* [RFC] [PATCH] Add memcpy32 function
@ 2005-12-23 1:35 Bryan O'Sullivan
2005-12-23 2:49 ` Dave Jones
2005-12-28 11:01 ` Andi Kleen
0 siblings, 2 replies; 11+ messages in thread
From: Bryan O'Sullivan @ 2005-12-23 1:35 UTC (permalink / raw)
To: linux-kernel; +Cc: Matt Mackall, Andrew Morton
In response to the comments that followed Roland Dreier posting our
InfiniPath driver for review last week, we've been making some cleanups
to our driver code.
As our chip requires 32-bit accesses, we need a copy function that
guarantees operating in such terms.

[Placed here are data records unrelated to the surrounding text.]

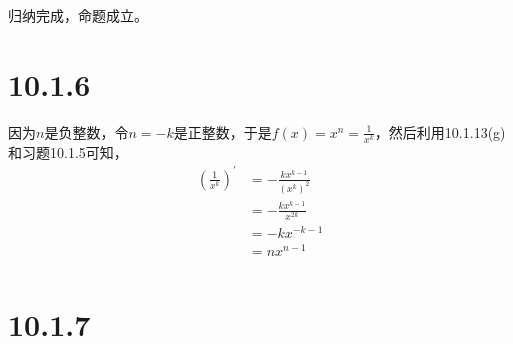 \documentclass{article}
\begin{document}
归纳完成，命题成立。

\section*{10.1.6}

因为$n$是负整数，令$n=-k$是正整数，于是$f(x) = x^n = \frac{1}{x^{k}}$，然后利用10.1.13(g)
和习题10.1.5可知，
\begin{align*}
  (\frac{1}{x^{k}})^\prime & = - \frac{kx^{k-1}}{(x^{k})^2} \\
                           & = - \frac{kx^{k-1}}{x^{2k}}    \\
                           & = - kx^{-k-1}                  \\
                           & = nx^{n-1}                     \\
\end{align*}

\section*{10.1.7}
\end{document}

It was suggested that we make this
generic, with arch-specific optimised versions.
This patch introduces the generic copy routine, memcpy32. At Andrew's
suggestion, I've put it in a new header file, include/linux/io.h, which
I've styled after include/linux/string.h.
Linus made some comments this morning about the manner in which the
functions in string.h are provided, but I wanted to float this patch for
review in any case, if only to see whether the alternative really is
preferred.
If desired, I can introduce instead an
include/asm-generic/memcpy32-algo.h header which defines the generic
memcpy32 routine, and edit all 20-odd asm-*/io.h files to use it. That
seems wasteful, though.
Signed-off-by: Bryan O'Sullivan <bos@pathscale.com>
diff -r 0a6978881777 lib/Makefile
--- a/lib/Makefile Fri Dec 23 01:41:03 2005 +0800
+++ b/lib/Makefile Thu Dec 22 15:45:05 2005 -0800
@@ -5,7 +5,7 @@
lib-y := errno.o ctype.o string.o vsprintf.o cmdline.o \
bust_spinlocks.o rbtree.o radix-tree.o dump_stack.o \
idr.o div64.o int_sqrt.o bitmap.o extable.o prio_tree.o \
- sha1.o
+ sha1.o io.o
lib-y += kobject.o kref.o kobject_uevent.o klist.o
diff -r 0a6978881777 include/linux/io.h
--- /dev/null Thu Jan 1 00:00:00 1970 +0000
+++ b/include/linux/io.h Thu Dec 22 15:45:05 2005 -0800
@@ -0,0 +1,32 @@
+#ifndef _LINUX_IO_H_
+#define _LINUX_IO_H_
+
+#include <linux/types.h>
+
+#ifdef __KERNEL__
+
+/*
+ * Include machine specific inline routines.
+ */
+#include <asm/io.h>
+
+#ifdef __cplusplus
+extern "C" {
+#endif
+
+#ifndef __HAVE_ARCH_MEMCPY32
+/*
+ * Copy routine that is guaranteed to operate in terms of 32-bit
+ * quantities. Source and dest must be 32-bit aligned. Count is
+ * number of 32-bit quantities (NOT bytes) to copy.
+ */
+void *memcpy32(void *, const void *, __kernel_size_t);
+#endif
+
+#ifdef __cplusplus
+}
+#endif
+
+#endif /* __KERNEL__ */
+
+#endif /* _LINUX_IO_H_ */
diff -r 0a6978881777 lib/io.c
--- /dev/null Thu Jan 1 00:00:00 1970 +0000
+++ b/lib/io.c Thu Dec 22 15:45:05 2005 -0800
@@ -0,0 +1,21 @@
+#include <linux/io.h>
+
+#ifndef __HAVE_ARCH_MEMCPY32
+/**
+ * memcpy32 - Copy one area of memory to another, as a series of
+ * aligned 32-bit values.
+ * @dest: Where to copy to (must be 32-bit aligned)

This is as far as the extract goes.